Phillip Lim is a designer hailed by the entire fashion world for good reason. His creations capture the essence of a moment, of an inspiration, and transpose them into clothing. For Spring/Summer 2014, the designer chose the relaxed spirit of the Californian surfers of the 70s, and the movement of the wave served as a guideline throughout his collection. His original idea was to mix work and pleasure, and in a more general way, the infinite possibilities offered by the men’s wardrobe.

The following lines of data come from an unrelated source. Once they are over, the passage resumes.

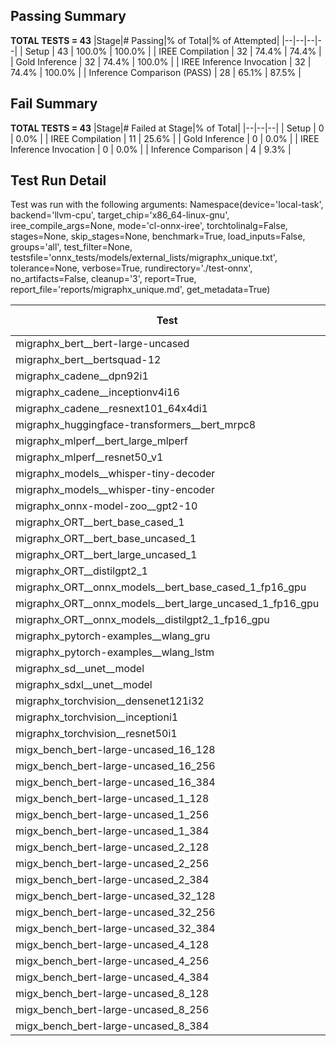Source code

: ## Passing Summary

**TOTAL TESTS = 43**
|Stage|# Passing|% of Total|% of Attempted|
|--|--|--|--|
| Setup | 43 | 100.0% | 100.0% |
| IREE Compilation | 32 | 74.4% | 74.4% |
| Gold Inference | 32 | 74.4% | 100.0% |
| IREE Inference Invocation | 32 | 74.4% | 100.0% |
| Inference Comparison (PASS) | 28 | 65.1% | 87.5% |
## Fail Summary

**TOTAL TESTS = 43**
|Stage|# Failed at Stage|% of Total|
|--|--|--|
| Setup | 0 | 0.0% |
| IREE Compilation | 11 | 25.6% |
| Gold Inference | 0 | 0.0% |
| IREE Inference Invocation | 0 | 0.0% |
| Inference Comparison | 4 | 9.3% |
## Test Run Detail
Test was run with the following arguments:
Namespace(device='local-task', backend='llvm-cpu', target_chip='x86_64-linux-gnu', iree_compile_args=None, mode='cl-onnx-iree', torchtolinalg=False, stages=None, skip_stages=None, benchmark=True, load_inputs=False, groups='all', test_filter=None, testsfile='onnx_tests/models/external_lists/migraphx_unique.txt', tolerance=None, verbose=True, rundirectory='./test-onnx', no_artifacts=False, cleanup='3', report=True, report_file='reports/migraphx_unique.md', get_metadata=True)

| Test | Exit Status | Mean Benchmark Time (ms) | Notes |
|--|--|--|--|
| migraphx_bert__bert-large-uncased | PASS | 371.32140326624113 | |
| migraphx_bert__bertsquad-12 | compilation | None | |
| migraphx_cadene__dpn92i1 | PASS | 167.8401540654401 | |
| migraphx_cadene__inceptionv4i16 | PASS | 5453.063089090089 | |
| migraphx_cadene__resnext101_64x4di1 | PASS | 722.0940440893173 | |
| migraphx_huggingface-transformers__bert_mrpc8 | PASS | 417.2544665634632 | |
| migraphx_mlperf__bert_large_mlperf | Numerics | 1675.633295128743 | |
| migraphx_mlperf__resnet50_v1 | PASS | 88.24584162276652 | |
| migraphx_models__whisper-tiny-decoder | PASS | 692.617254331708 | |
| migraphx_models__whisper-tiny-encoder | Numerics | 208.7236458642615 | |
| migraphx_onnx-model-zoo__gpt2-10 | compilation | None | |
| migraphx_ORT__bert_base_cased_1 | compilation | None | |
| migraphx_ORT__bert_base_uncased_1 | compilation | None | |
| migraphx_ORT__bert_large_uncased_1 | compilation | None | |
| migraphx_ORT__distilgpt2_1 | compilation | None | |
| migraphx_ORT__onnx_models__bert_base_cased_1_fp16_gpu | compilation | None | |
| migraphx_ORT__onnx_models__bert_large_uncased_1_fp16_gpu | compilation | None | |
| migraphx_ORT__onnx_models__distilgpt2_1_fp16_gpu | compilation | None | |
| migraphx_pytorch-examples__wlang_gru | PASS | 58.33689325178663 | |
| migraphx_pytorch-examples__wlang_lstm | PASS | 21.115176545988238 | |
| migraphx_sd__unet__model | import_model | None | |
| migraphx_sdxl__unet__model | import_model | None | |
| migraphx_torchvision__densenet121i32 | PASS | 1551.573610554139 | |
| migraphx_torchvision__inceptioni1 | PASS | 192.82264790187278 | |
| migraphx_torchvision__resnet50i1 | PASS | 223.4265700293084 | |
| migx_bench_bert-large-uncased_16_128 | PASS | 1582.6380516712863 | |
| migx_bench_bert-large-uncased_16_256 | PASS | 5379.175730670492 | |
| migx_bench_bert-large-uncased_16_384 | Numerics | 9486.696844920516 | |
| migx_bench_bert-large-uncased_1_128 | PASS | 174.910415817673 | |
| migx_bench_bert-large-uncased_1_256 | PASS | 253.22051563610634 | |
| migx_bench_bert-large-uncased_1_384 | PASS | 360.7351731819411 | |
| migx_bench_bert-large-uncased_2_128 | PASS | 242.4176243237323 | |
| migx_bench_bert-large-uncased_2_256 | PASS | 435.06481622656185 | |
| migx_bench_bert-large-uncased_2_384 | PASS | 658.6958669746915 | |
| migx_bench_bert-large-uncased_32_128 | PASS | 5043.619688600302 | |
| migx_bench_bert-large-uncased_32_256 | PASS | 13684.447687119246 | |
| migx_bench_bert-large-uncased_32_384 | Numerics | 23760.9372480462 | |
| migx_bench_bert-large-uncased_4_128 | PASS | 462.7992400589089 | |
| migx_bench_bert-large-uncased_4_256 | PASS | 852.7862882862488 | |
| migx_bench_bert-large-uncased_4_384 | PASS | 1230.61707491676 | |
| migx_bench_bert-large-uncased_8_128 | PASS | 754.9295003215472 | |
| migx_bench_bert-large-uncased_8_256 | PASS | 1633.5766504829128 | |
| migx_bench_bert-large-uncased_8_384 | PASS | 3496.226488612592 | |
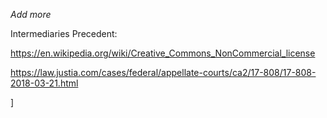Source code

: 

*Add more*

Intermediaries Precedent:

https://en.wikipedia.org/wiki/Creative_Commons_NonCommercial_license

https://law.justia.com/cases/federal/appellate-courts/ca2/17-808/17-808-2018-03-21.html

]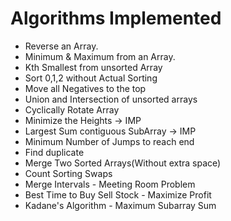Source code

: # Algorithms Implemented

- Reverse an Array.
- Minimum & Maximum from an Array.
- Kth Smallest from unsorted Array
- Sort 0,1,2 without Actual Sorting
- Move all Negatives to the top
- Union and Intersection of unsorted arrays
- Cyclically Rotate Array 
- Minimize the Heights -> IMP
- Largest Sum contiguous SubArray -> IMP
- Minimum Number of Jumps to reach end
- Find duplicate 
- Merge Two Sorted Arrays(Without extra space)
- Count Sorting Swaps 
- Merge Intervals - Meeting Room Problem
- Best Time to Buy Sell Stock - Maximize Profit
- Kadane's Algorithm - Maximum Subarray Sum

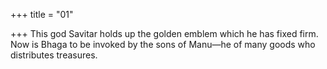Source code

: +++
title = "01"

+++
This god Savitar holds up the golden emblem which he has fixed firm. Now is Bhaga to be invoked by the sons of Manu—he of many goods  who distributes treasures.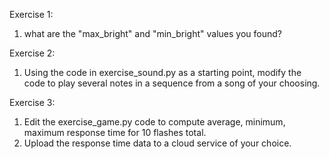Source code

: 
Exercise 1: 
1. what are the "max_bright" and "min_bright" values you found?

Exercise 2: 
1. Using the code in exercise_sound.py as a starting point, modify the code to play several notes in a sequence from a song of your choosing.

Exercise 3: 
1. Edit the exercise_game.py code to compute average, minimum, maximum response time for 10 flashes total.
2. Upload the response time data to a cloud service of your choice.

The show was opened by catwalk star Ben Allen, dressed in a sleeveless parka and baggy tartan pants. Philip Lim chose to blur the boundaries between genres, joyfully mixing registers without offending.
Sportswear meets streetwear, an apt interpretation of what one might imagine to be a surfer’s wardrobe. And that seems to be Mr. Lim’s motto for his collection: a melting pot of genres, a hymn to freedom.
With fringed leather, knitted cardigans and leather jackets with yokes, Phillip Lim remained true to his savoir-faire when it came to materials and graphic effects. Some color appears towards the middle of the show, notably blue shades in stripes and color-blocking that open the way to incendiary reds and an impromptu young mustard.
Prints also mingle with dance, with what might be called “techno-hawaiian” prints (large exotic flowers with geometric details) on pants and jackets.
Sandals and espadrilles are de rigueur, adorning the feet of the excellent cast: Ben Allen, Justin Sterling, Miles Langford, Ben Jarvis, Alex Ferrario, Georges de Saint Mars, Alexander Beck, Arthur Gosse and Jester White.